VLOOKUP Left problem


April 20, 2022 - by

VLOOKUP Left problem

Problem: The lookup table is maintained by another department. They built it with the price to the left of the item number. Can I specify -1 as the third term of the VLOOKUP to indicate that I want a value to the left of the key field?

In this lookup table, the Price is to the left of the part number. VLOOKUP can not easily solve this.
Figure 424. Lookup a value to the left of SKU.

Strategy: Unfortunately, the Excel team doesn’t offer the ability to VLOOKUP to the left of the key field. However, you can use MATCH to figure out which price to use.


Before you see how to solve this with MATCH and INDEX, the obvious solution would be to copy column G over to column J and then do a VLOOKUP. You are suspending reality here and assuming that you can’t move the price.
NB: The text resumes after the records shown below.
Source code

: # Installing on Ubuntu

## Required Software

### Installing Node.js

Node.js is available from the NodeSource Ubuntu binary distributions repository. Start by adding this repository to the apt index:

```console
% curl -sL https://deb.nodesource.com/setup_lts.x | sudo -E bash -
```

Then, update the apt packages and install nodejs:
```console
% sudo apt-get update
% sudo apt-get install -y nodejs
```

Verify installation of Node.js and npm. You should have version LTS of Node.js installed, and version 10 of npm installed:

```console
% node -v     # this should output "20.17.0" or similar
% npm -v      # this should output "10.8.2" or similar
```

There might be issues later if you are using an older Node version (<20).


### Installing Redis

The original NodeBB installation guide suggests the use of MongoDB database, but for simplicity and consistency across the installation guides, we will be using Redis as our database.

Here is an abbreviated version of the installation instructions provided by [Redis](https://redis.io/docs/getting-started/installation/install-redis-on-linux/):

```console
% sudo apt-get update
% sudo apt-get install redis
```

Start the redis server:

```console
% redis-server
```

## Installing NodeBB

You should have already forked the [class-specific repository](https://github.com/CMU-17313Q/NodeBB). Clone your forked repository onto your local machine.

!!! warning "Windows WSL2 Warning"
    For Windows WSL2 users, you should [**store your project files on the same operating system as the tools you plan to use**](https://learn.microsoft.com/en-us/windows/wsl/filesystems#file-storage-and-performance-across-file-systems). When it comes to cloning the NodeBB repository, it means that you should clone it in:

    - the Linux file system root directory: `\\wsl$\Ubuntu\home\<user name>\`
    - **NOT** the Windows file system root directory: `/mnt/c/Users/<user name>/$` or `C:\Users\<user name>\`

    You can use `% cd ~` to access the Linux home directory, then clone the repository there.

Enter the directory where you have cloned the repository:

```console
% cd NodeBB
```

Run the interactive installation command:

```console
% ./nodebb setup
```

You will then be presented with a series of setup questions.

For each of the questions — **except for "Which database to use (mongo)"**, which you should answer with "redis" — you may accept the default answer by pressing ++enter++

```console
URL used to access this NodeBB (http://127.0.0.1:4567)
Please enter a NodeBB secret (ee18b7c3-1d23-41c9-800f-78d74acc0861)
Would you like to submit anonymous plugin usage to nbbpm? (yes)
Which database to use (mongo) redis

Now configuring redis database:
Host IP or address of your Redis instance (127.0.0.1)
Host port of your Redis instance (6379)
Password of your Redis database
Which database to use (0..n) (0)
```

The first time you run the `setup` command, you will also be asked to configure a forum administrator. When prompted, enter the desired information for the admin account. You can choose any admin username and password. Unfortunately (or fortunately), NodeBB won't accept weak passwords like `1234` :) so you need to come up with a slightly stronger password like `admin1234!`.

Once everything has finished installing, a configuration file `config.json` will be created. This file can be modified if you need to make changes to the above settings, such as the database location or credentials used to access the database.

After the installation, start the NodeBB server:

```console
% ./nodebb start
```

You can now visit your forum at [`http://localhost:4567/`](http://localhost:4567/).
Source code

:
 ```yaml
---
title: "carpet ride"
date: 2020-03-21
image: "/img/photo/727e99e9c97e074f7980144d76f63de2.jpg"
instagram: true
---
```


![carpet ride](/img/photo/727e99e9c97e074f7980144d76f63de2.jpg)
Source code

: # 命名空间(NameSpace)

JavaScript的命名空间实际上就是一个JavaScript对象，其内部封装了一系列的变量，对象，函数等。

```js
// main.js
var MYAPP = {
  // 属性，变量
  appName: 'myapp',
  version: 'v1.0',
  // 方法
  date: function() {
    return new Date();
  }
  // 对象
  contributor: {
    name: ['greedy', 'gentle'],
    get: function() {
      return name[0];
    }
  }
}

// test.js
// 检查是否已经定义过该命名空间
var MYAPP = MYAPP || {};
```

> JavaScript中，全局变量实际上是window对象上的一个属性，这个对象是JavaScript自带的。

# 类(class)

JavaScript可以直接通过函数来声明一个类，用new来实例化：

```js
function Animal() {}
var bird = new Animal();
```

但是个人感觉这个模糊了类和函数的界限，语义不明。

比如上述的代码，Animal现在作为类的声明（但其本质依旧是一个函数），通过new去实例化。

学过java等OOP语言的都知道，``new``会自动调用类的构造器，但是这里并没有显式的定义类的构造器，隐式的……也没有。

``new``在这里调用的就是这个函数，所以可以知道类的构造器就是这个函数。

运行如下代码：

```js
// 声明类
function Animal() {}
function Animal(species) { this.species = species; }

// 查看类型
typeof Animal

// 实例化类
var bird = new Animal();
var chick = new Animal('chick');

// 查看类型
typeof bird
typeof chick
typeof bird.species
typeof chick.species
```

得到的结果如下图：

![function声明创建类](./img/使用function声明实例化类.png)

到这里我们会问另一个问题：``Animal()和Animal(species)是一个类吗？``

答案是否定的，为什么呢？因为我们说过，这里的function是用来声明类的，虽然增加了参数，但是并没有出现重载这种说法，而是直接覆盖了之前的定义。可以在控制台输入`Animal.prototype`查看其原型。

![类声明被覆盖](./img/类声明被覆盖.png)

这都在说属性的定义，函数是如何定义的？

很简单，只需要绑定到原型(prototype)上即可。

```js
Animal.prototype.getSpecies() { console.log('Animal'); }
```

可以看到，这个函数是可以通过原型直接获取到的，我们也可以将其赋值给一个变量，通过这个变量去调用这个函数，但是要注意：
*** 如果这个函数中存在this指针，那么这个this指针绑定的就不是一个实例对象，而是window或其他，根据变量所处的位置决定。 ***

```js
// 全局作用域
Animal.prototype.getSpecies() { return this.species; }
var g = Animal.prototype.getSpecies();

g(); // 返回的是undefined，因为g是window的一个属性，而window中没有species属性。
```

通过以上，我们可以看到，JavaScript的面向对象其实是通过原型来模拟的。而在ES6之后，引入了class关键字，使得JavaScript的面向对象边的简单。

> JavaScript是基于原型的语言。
Perhaps the data is coming in from a web query and is refreshed every five minutes?

The SKU’s are in H2:H29. They are not sorted, nor do they have to be. Each SKU occurs only once.
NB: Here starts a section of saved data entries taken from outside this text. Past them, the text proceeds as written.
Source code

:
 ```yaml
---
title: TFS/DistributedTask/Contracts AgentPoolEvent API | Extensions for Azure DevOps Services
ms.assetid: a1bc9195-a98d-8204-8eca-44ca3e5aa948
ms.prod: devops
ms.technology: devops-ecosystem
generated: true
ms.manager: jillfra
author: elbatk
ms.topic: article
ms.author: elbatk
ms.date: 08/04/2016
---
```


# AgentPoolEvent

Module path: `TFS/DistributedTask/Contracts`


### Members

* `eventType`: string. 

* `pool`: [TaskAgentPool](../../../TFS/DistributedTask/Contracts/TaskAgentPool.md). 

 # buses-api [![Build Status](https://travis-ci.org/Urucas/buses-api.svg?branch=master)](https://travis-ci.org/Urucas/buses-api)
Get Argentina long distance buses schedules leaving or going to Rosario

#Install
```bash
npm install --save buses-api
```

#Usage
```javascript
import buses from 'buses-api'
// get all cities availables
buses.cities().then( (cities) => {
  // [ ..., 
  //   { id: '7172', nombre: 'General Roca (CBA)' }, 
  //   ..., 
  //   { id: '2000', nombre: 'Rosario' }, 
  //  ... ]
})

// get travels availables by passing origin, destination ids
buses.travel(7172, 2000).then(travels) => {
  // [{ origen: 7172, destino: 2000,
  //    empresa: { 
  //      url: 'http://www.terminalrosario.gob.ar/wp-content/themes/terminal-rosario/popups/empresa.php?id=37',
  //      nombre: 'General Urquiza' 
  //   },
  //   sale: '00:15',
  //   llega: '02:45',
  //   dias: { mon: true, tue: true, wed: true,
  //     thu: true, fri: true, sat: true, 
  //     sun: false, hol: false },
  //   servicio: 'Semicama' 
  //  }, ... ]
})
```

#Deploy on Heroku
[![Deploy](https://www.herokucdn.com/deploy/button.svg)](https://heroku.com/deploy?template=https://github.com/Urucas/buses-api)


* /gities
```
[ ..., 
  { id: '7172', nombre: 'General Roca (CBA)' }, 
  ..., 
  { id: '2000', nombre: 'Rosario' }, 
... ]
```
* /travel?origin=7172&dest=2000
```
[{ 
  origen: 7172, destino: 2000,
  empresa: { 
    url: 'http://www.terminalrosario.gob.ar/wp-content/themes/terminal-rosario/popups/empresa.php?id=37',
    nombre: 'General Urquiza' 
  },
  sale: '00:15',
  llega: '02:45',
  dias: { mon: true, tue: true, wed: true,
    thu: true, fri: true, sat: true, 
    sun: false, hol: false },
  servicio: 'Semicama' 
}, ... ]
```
Look at the formula in C6. It is =MATCH(A6,$H$2:$H$29,0) which tells Excel to find CR-50 in the range of H2:H29. The final 0 indicates that you are looking for an exact match.

To lookup the price, the first step is to use MATCH to find where the part number is found.
Figure 425. MATCH locates CR50-3 in the lookup table.

Look at the answer from the MATCH function. It says CR50-3 is in row 2, but you can see that CR50-3 is actually in H3 which is row 3 of the spreadsheet. This is an important distinction. MATCH returns the relative position of the item within the lookup range. The answer of 2 says that CR50-3 is in the second cell of H2:H29.

Now that you know the position of the item within the lookup table, you can use the INDEX function to return the price.

You will specify the range of prices as the first argument of the INDEX function. The second argument specifies the row within the lookup table. When you have a single-column lookup table, you do not have to specify the column in the third argument. MATCH assumes you want column 1.

The prices are in G2:G29. Use: =INDEX(G2:G29,MATCH(A6,$H$2:$H$29,0))

Pass the results of the MATCH function to the INDEX function. Index is pointing at the range of prices and returns the price matching the item number.
Figure 426. Essentially a VLOOKUP Left.